Fierce Mountain Ranch was developed by talking. Talking about our demons. Talking about other individuals demons and talking about the way we managed to overcome those demons and how we could realistically help others overcome theirs.
It also involved a lot of tears and a lot of, “omg I just got chills”, comments. 😉
As I have blogged before, I had and still have major demons, and I am working my ass off to overcome them, but the one thing I know for sure is there is no fucking way I could have done this alone.
I would have killed myself, and the thought strongly entered my mind multiple times, so much to the point that my bath tub, sleeping pills, and alcohol was my plan the evening the boys brought Nick’s sled home. I had had enough, and I couldn’t take it anymore.
I was done.
Luckily for me, I received a message on my facebook that happened to make a dinging noise on my laptop. If I wouldn’t have received this message at the exact moment that I did, I honestly can’t say that I would be sitting here typing this blog.
Typing this blog with a face and shirt full of tears.
Life is so hard, but it is also so beautiful. Shanda, Jarod and I are so incredibly passionate about the ability we have to give back, and we don’t want people to be ashamed. Life is hard; we aren’t expected to be god damn superheroes.
However, with that said sometimes living is far scarier than dying.
Iam no longer afraid of death.
“Whiskey On My Breath” – Love and Theft-
This song hit me so hard. The video even more so. When I watched the video, I was taken back to the early days of my grief. I was the guy in this video to a tee, and I was so embarrassed. I couldn’t eat, and I couldn’t stop drinking. There were mornings that I was drinking vodka by 10 am (that is if I got my ass out of bed). In fact, there are a few people who were aware of this because at that point I didn’t give a fuck, and no one could tell me that what I was doing was wrong.
I threw a lot of bottles in the garbage because I was too embarrassed to take the bags of bottles to the recyclables. One day my Dad did it for me, and I can’t even imagine what he must have been thinking.
My twelve-year-old nephew was the first person who truly called me out on my drinking, and I will never forget that day, but I was so fucking mad at him.
Shanda, Jarod and I have a priority. Our priority is to prevent as many people as we can from ending up like the guy in that video, and if they already are, our number one priority will be to bring them back.
Just love and empathy.
The ranch will not be rainbows and butterflies. It will be deep, and it will be dark, but it will be effective.
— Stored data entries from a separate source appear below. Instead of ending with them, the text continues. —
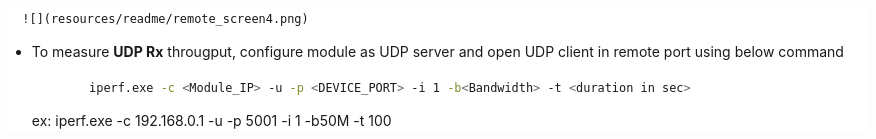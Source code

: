       ![](resources/readme/remote_screen4.png)

   - To measure **UDP Rx** througput, configure module as UDP server and open UDP client in remote port using below command

      ```sh
              iperf.exe -c <Module_IP> -u -p <DEVICE_PORT> -i 1 -b<Bandwidth> -t <duration in sec>
      ```

      ex: iperf.exe -c 192.168.0.1 -u -p 5001 -i 1 -b50M -t 100
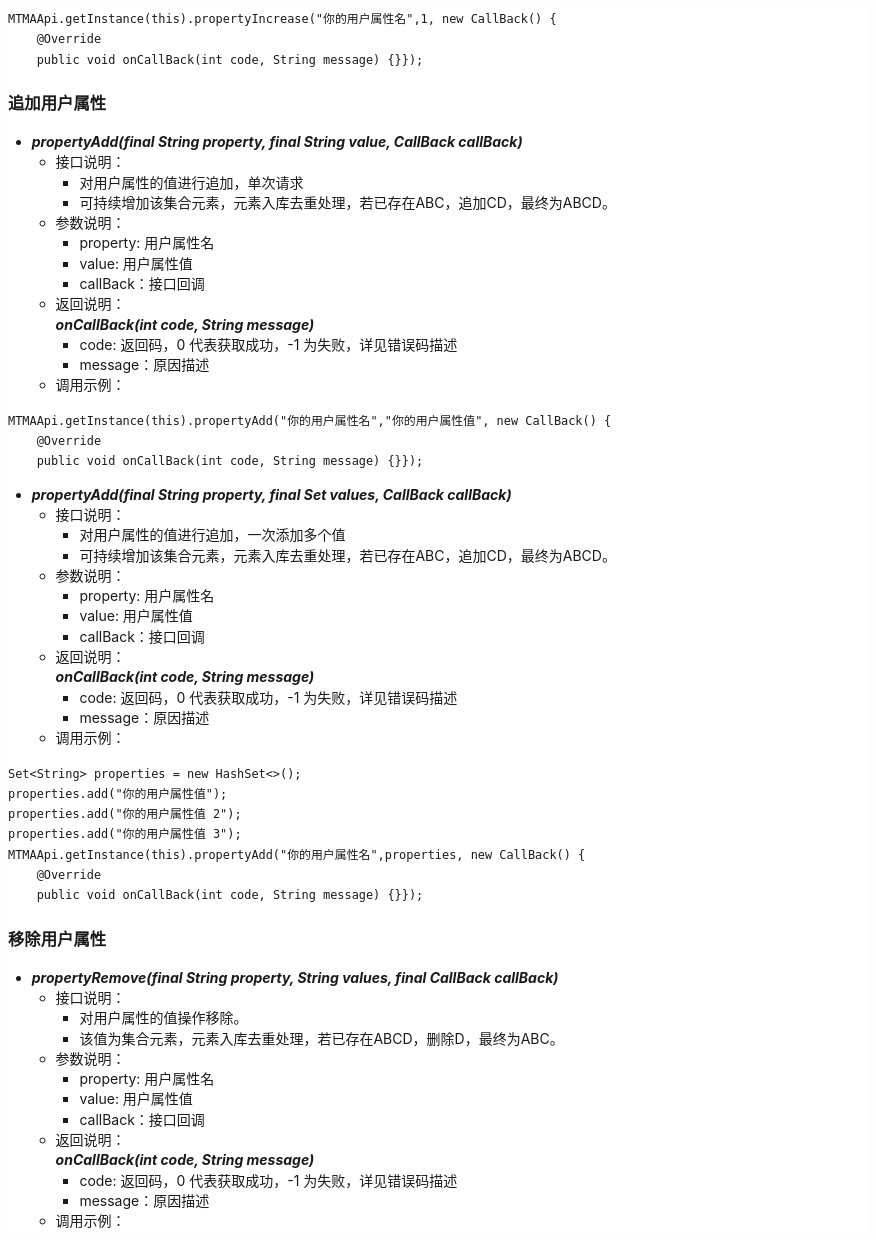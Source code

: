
 ```
MTMAApi.getInstance(this).propertyIncrease("你的用户属性名",1, new CallBack() {
    @Override
    public void onCallBack(int code, String message) {}});
```

### 追加用户属性

- **_propertyAdd(final String property, final String value, CallBack callBack)_** 
   - 接口说明： 
      - 对用户属性的值进行追加，单次请求
      - 可持续增加该集合元素，元素入库去重处理，若已存在ABC，追加CD，最终为ABCD。
   - 参数说明： 
      - property: 用户属性名
      - value: 用户属性值
      - callBack：接口回调
   - 返回说明：<br />**_onCallBack(int code, String message)_** 
      - code: 返回码，0 代表获取成功，-1 为失败，详见错误码描述
      - message：原因描述
   - 调用示例：

```
MTMAApi.getInstance(this).propertyAdd("你的用户属性名","你的用户属性值", new CallBack() {
    @Override
    public void onCallBack(int code, String message) {}});
```

- **_propertyAdd(final String property, final Set values, CallBack callBack)_** 
   - 接口说明： 
      - 对用户属性的值进行追加，一次添加多个值
      - 可持续增加该集合元素，元素入库去重处理，若已存在ABC，追加CD，最终为ABCD。
   - 参数说明： 
      - property: 用户属性名
      - value: 用户属性值
      - callBack：接口回调
   - 返回说明：<br />**_onCallBack(int code, String message)_** 
      - code: 返回码，0 代表获取成功，-1 为失败，详见错误码描述
      - message：原因描述
   - 调用示例：

```
Set<String> properties = new HashSet<>();
properties.add("你的用户属性值");
properties.add("你的用户属性值 2");
properties.add("你的用户属性值 3");
MTMAApi.getInstance(this).propertyAdd("你的用户属性名",properties, new CallBack() {
    @Override
    public void onCallBack(int code, String message) {}});
```

### 移除用户属性

- **_propertyRemove(final String property, String values, final CallBack callBack)_** 
   - 接口说明： 
      - 对用户属性的值操作移除。
      - 该值为集合元素，元素入库去重处理，若已存在ABCD，删除D，最终为ABC。
   - 参数说明： 
      - property: 用户属性名
      - value: 用户属性值
      - callBack：接口回调
   - 返回说明：<br />**_onCallBack(int code, String message)_** 
      - code: 返回码，0 代表获取成功，-1 为失败，详见错误码描述
      - message：原因描述
   - 调用示例：
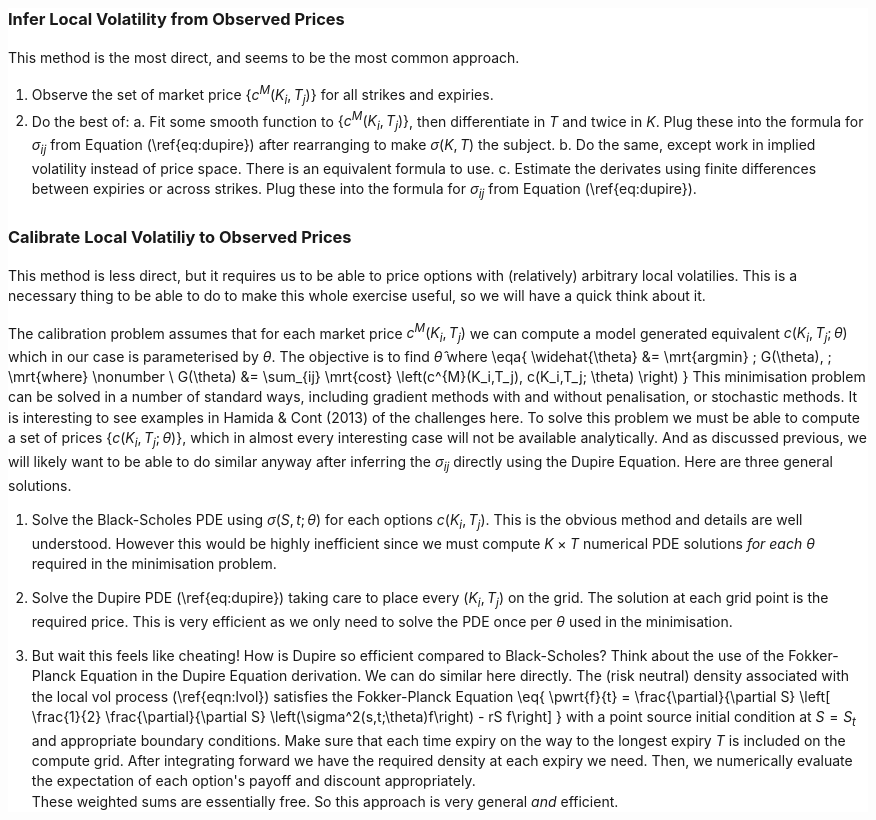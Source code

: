 ### Infer Local Volatility from Observed Prices

This method is the most direct, and seems to be the most common approach.

1. Observe the set of market price $\left\{c^{M}(K_i,T_j) \right\}$ for all strikes and
expiries.
2. Do the best of:
    a. Fit some smooth function to $\left\{c^M(K_i,T_j)\right\}$, then differentiate in $T$
    and twice in $K$.  Plug these into the formula for $\sigma_{ij}$ from Equation (\ref{eq:dupire})
    after rearranging to make $\sigma(K,T)$ the subject.
    b. Do the same, except work in implied volatility instead of price space.  There is an 
    equivalent formula to use.
    c. Estimate the derivates using finite differences between expiries or across strikes. 
    Plug these into the formula for $\sigma_{ij}$ from Equation (\ref{eq:dupire}).

### Calibrate Local Volatiliy to Observed Prices

This method is less direct, but it requires us to be able to price options with (relatively)
arbitrary local volatilies.  This is a necessary thing to be able to do to make this
whole exercise useful, so we will have a quick think about it.  

The calibration problem assumes that for each market price $c^M(K_i,T_j)$ we can compute
a model generated equivalent $c(K_i,T_j;\theta)$ which in our case is parameterised by
$\theta$.  The objective is to find $\widehat{\theta}$ where
\eqa{
    \widehat{\theta} &= \mrt{argmin} \; G(\theta), \; \mrt{where} \nonumber \\
    G(\theta) &= \sum_{ij} \mrt{cost} \left(c^{M}(K_i,T_j), c(K_i,T_j; \theta) \right)
}
This minimisation problem can be solved in a number of standard ways, including gradient
methods with and without penalisation, or stochastic methods.  It is interesting to 
see examples in Hamida \& Cont (2013) of the challenges here.  To solve this problem we 
must be able to compute a set of prices $\left\{c(K_i,T_j;\theta) \right\}$, which in
almost every interesting case will not be available analytically.  And as discussed 
previous, we will likely want to be able to do similar anyway after inferring the 
$\sigma_{ij}$ directly using the Dupire Equation.  Here are three general solutions.

1. Solve the Black-Scholes PDE using $\sigma(S,t;\theta)$ for each options $c(K_i,T_j)$.
This is the obvious method and details are well understood.  However this would be highly 
inefficient since we must compute $K\times T$ numerical PDE solutions *for each* $\theta$
required in the minimisation problem.

2. Solve the Dupire PDE (\ref{eq:dupire}) taking care to place every $(K_i, T_j)$ on the 
grid.  The solution at each grid point is the required price.  This is very efficient as 
we only need to solve the PDE once per $\theta$ used in the minimisation.

3. But wait this feels like cheating!  How is Dupire so efficient compared to Black-Scholes?
Think about the use of the Fokker-Planck Equation in the Dupire Equation derivation.  We
can do similar here directly.  The (risk neutral) density associated with the local vol 
process (\ref{eqn:lvol}) satisfies the Fokker-Planck Equation
\eq{
    \pwrt{f}{t} = \frac{\partial}{\partial S} \left[ \frac{1}{2} \frac{\partial}{\partial S}
    \left(\sigma^2(s,t;\theta)f\right) - rS f\right]
}
with a point source initial condition at $S=S_t$ and appropriate boundary conditions.  Make
sure that each time expiry on the way to the longest expiry $T$ is included on the compute grid.
After integrating forward we have the required density at each expiry we need.  Then, we 
numerically evaluate the expectation of each option's payoff and discount appropriately.  
These weighted sums are essentially free.  So this approach is very general *and* efficient.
We will “just be”, and we will not try to fix you. What we will do though is empower you and make sure you know you are not alone, and it can get better.
AND IT WILL
Thank you so much to those who have shown your support already in less than twelve hours of going public. We are happy to answer any questions, take any suggestions, and work with anyone who feels they would benefit from something like this.